▸ WHAT YOU ARE ASKED TO DO
Where the string "they" occurs in a line of the data below, that line should be copied.

---------- DATA FOR ANALYSIS

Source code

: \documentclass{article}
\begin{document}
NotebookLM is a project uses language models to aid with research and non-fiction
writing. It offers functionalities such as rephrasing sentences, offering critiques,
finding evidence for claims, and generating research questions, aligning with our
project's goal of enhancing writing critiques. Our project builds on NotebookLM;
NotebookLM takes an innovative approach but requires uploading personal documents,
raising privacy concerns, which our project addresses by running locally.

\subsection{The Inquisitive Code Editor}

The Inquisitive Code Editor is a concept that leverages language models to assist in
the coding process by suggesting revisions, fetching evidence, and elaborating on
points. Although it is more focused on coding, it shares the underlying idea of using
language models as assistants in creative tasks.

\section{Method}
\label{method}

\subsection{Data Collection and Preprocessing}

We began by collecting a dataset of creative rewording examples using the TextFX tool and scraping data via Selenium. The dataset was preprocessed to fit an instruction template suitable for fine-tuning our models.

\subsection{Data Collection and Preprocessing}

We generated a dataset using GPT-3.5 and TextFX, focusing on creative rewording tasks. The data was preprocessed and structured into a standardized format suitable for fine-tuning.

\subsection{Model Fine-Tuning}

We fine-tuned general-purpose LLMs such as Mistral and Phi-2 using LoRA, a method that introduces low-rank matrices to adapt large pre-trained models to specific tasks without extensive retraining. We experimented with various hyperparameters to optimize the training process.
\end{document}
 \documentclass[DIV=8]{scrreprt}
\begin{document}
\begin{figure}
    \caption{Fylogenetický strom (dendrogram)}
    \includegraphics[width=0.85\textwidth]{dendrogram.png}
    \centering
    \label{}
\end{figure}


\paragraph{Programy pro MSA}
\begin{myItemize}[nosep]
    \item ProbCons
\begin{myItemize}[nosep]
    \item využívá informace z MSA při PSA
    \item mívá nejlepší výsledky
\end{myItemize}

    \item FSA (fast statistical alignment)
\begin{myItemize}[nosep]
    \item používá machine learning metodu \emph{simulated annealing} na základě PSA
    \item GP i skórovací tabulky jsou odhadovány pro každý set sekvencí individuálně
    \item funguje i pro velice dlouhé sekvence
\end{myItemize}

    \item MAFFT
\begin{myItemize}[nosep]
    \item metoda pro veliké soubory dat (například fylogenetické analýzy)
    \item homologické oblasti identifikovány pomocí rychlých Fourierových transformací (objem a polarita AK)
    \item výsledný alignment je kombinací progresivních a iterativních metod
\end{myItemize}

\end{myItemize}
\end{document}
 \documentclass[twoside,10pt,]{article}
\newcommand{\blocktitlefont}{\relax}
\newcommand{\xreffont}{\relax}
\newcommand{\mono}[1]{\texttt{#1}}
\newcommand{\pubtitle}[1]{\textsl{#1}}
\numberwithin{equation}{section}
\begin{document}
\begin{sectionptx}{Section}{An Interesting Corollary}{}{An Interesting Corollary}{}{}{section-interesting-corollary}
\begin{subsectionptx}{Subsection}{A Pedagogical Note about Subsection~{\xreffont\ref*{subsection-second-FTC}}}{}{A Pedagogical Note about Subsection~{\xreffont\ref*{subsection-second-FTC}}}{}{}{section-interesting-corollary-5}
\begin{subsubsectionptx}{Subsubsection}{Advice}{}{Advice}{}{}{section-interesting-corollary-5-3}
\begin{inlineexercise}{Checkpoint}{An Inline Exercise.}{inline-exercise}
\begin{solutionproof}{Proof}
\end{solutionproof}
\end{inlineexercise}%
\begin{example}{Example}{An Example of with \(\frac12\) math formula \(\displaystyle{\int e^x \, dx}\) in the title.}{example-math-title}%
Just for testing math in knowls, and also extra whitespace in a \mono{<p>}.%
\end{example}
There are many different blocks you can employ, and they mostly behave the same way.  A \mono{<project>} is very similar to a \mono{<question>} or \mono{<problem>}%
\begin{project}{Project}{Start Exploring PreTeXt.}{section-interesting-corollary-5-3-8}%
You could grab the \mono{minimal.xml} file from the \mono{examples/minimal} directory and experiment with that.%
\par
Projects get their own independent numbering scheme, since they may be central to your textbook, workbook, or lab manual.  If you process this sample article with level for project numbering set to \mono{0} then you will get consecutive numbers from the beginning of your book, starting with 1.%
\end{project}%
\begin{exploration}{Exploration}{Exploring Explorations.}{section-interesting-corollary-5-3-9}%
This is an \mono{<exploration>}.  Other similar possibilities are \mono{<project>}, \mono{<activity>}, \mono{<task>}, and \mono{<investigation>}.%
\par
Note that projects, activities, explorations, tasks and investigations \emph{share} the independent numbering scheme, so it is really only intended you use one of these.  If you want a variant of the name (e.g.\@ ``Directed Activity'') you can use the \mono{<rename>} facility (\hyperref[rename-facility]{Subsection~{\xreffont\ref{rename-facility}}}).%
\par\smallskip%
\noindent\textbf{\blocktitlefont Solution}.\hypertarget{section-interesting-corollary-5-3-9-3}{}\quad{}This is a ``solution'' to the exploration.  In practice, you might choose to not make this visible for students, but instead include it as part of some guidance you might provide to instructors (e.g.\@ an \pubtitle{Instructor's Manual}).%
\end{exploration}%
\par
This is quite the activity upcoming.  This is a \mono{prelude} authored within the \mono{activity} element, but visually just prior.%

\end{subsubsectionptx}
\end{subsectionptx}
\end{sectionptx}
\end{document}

--------------------

▸ ANSWER BOX
There are many different blocks you can employ, and they mostly behave the same way.  A \mono{<project>} is very similar to a \mono{<question>} or \mono{<problem>}%
Projects get their own independent numbering scheme, since they may be central to your textbook, workbook, or lab manual.  If you process this sample article with level for project numbering set to \mono{0} then you will get consecutive numbers from the beginning of your book, starting with 1.%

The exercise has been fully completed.